Bahlsen did take advantage of the economic opportunities offered by National Socialism. According to the findings of the historians, Nazi ideology was not the main driving force for most of the people responsible for the company at the time. They were concerned about the future of the company. In doing so, grave mistakes were made.
The Bahlsen brothers in charge at the time were all Nazi party members. Although they did not act as top representatives of the NSDAP, they were in contact with NSDAP functionaries. At time they also supported the SS financially.
In order to replace employees who had been drafted into the Wehrmacht or who had to work in other industries, Bahlsen used more than 800 foreign forced labourers from various European countries, mostly women from Poland and Ukraine, between 1940 up until the end of the Second World War. The forced labourers had to live in the company's own camps and were subjected to racial discrimination. Bahlsen also used forced labourers at a branch factory in the town of Gera, which was set up in June 1943.
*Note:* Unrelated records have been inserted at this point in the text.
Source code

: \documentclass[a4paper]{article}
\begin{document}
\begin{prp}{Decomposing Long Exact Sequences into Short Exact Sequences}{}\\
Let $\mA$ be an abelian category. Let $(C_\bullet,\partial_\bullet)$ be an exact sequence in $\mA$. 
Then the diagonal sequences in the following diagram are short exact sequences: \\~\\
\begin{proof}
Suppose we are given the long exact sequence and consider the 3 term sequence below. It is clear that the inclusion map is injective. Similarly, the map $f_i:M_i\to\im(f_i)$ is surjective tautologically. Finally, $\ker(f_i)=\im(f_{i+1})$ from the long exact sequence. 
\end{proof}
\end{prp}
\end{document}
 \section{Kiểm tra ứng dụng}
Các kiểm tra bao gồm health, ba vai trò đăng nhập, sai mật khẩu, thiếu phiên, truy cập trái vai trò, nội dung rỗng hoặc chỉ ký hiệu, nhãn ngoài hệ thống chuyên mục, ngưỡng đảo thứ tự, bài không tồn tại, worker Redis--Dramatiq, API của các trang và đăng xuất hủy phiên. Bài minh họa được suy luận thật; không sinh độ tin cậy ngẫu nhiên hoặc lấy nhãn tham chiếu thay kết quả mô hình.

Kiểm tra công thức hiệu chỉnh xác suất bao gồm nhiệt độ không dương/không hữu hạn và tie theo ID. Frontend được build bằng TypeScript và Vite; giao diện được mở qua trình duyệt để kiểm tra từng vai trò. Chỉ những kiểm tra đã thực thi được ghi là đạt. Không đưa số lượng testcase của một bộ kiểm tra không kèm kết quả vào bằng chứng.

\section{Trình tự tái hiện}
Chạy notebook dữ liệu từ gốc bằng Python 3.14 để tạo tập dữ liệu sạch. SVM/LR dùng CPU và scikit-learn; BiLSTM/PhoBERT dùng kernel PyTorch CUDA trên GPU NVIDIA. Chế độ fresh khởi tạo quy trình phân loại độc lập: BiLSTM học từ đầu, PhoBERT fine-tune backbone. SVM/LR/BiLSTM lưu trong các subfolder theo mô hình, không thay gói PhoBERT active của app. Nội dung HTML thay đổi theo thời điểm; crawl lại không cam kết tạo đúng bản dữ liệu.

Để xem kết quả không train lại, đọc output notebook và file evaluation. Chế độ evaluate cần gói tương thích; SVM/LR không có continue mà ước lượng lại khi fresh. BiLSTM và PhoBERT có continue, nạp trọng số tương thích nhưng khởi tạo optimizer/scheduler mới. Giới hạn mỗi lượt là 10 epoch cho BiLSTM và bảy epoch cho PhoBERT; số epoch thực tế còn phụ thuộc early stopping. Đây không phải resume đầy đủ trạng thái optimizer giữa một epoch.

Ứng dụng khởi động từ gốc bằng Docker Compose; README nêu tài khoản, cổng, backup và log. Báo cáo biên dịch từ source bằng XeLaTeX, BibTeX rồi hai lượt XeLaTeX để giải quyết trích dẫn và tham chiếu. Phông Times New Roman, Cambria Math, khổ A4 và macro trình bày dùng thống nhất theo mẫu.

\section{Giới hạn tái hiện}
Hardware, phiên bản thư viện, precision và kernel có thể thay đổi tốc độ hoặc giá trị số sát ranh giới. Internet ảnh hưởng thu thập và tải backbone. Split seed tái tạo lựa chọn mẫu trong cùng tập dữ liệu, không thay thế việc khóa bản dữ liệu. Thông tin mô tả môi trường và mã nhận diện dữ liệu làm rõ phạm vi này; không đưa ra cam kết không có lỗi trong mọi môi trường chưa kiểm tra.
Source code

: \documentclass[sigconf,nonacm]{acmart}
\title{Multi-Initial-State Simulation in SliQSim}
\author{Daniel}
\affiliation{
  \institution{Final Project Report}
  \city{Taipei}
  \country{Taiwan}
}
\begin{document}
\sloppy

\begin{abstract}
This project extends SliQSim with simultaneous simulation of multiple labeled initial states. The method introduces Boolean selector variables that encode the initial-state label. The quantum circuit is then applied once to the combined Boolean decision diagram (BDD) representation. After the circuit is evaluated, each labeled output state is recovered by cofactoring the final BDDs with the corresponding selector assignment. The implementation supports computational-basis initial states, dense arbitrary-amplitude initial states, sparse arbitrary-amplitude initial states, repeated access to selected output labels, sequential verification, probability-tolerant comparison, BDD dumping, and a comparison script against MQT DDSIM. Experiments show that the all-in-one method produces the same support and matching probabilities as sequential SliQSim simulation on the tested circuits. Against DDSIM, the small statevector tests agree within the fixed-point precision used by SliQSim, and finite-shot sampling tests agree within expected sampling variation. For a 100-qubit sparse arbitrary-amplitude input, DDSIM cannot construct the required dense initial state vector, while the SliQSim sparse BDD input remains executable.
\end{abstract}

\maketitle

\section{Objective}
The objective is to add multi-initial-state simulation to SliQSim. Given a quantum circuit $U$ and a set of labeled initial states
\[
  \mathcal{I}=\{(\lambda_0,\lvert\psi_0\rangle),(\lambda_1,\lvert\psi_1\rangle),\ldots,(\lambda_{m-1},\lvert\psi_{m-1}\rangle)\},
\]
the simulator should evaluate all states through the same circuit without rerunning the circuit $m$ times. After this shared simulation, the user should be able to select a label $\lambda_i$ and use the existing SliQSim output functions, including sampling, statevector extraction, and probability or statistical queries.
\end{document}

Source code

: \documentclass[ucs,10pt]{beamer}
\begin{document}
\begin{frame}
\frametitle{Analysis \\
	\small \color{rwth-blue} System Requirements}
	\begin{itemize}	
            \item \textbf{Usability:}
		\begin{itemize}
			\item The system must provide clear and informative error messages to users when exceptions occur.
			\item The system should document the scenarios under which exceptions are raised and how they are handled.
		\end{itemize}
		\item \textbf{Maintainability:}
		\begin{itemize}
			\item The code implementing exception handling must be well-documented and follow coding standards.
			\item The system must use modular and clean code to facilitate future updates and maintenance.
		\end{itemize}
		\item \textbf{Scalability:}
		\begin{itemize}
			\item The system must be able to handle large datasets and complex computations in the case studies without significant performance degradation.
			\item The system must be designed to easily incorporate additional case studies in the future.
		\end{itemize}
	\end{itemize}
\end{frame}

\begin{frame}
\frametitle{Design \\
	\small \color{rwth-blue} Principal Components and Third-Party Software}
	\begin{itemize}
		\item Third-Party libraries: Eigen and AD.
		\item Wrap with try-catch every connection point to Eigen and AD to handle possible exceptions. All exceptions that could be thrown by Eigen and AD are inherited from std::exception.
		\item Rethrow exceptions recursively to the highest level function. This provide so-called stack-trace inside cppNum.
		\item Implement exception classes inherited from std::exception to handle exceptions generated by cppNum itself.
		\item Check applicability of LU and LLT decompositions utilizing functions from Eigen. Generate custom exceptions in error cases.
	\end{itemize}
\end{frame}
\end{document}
In March 1942, after Nazi Germany occupied Ukraine, Bahlsen took over a large biscuit factory in Kiev, which had been handed to the company by the Nazi regime. Until September 1943, when the Red Army reconquered the city, Bahlsen also did good business there and supplied the Wehrmacht.
After the end of the Nazi regime, the company, as an important food producer, quickly received a production licence. In the years that followed, Bahlsen used the market conditions emerging after the currency reform of 1948 for considerable corporate growth.
For a long time, the company and the Bahlsen family addressed this part of the company's history only superficially. They relied on the accounts of their ancestors and did not thoroughly investigate the family and company history. With the comprehensive academic study by Manfred Grieger and Hartmut Berghoff, clarity and transparency about the company's history have been created.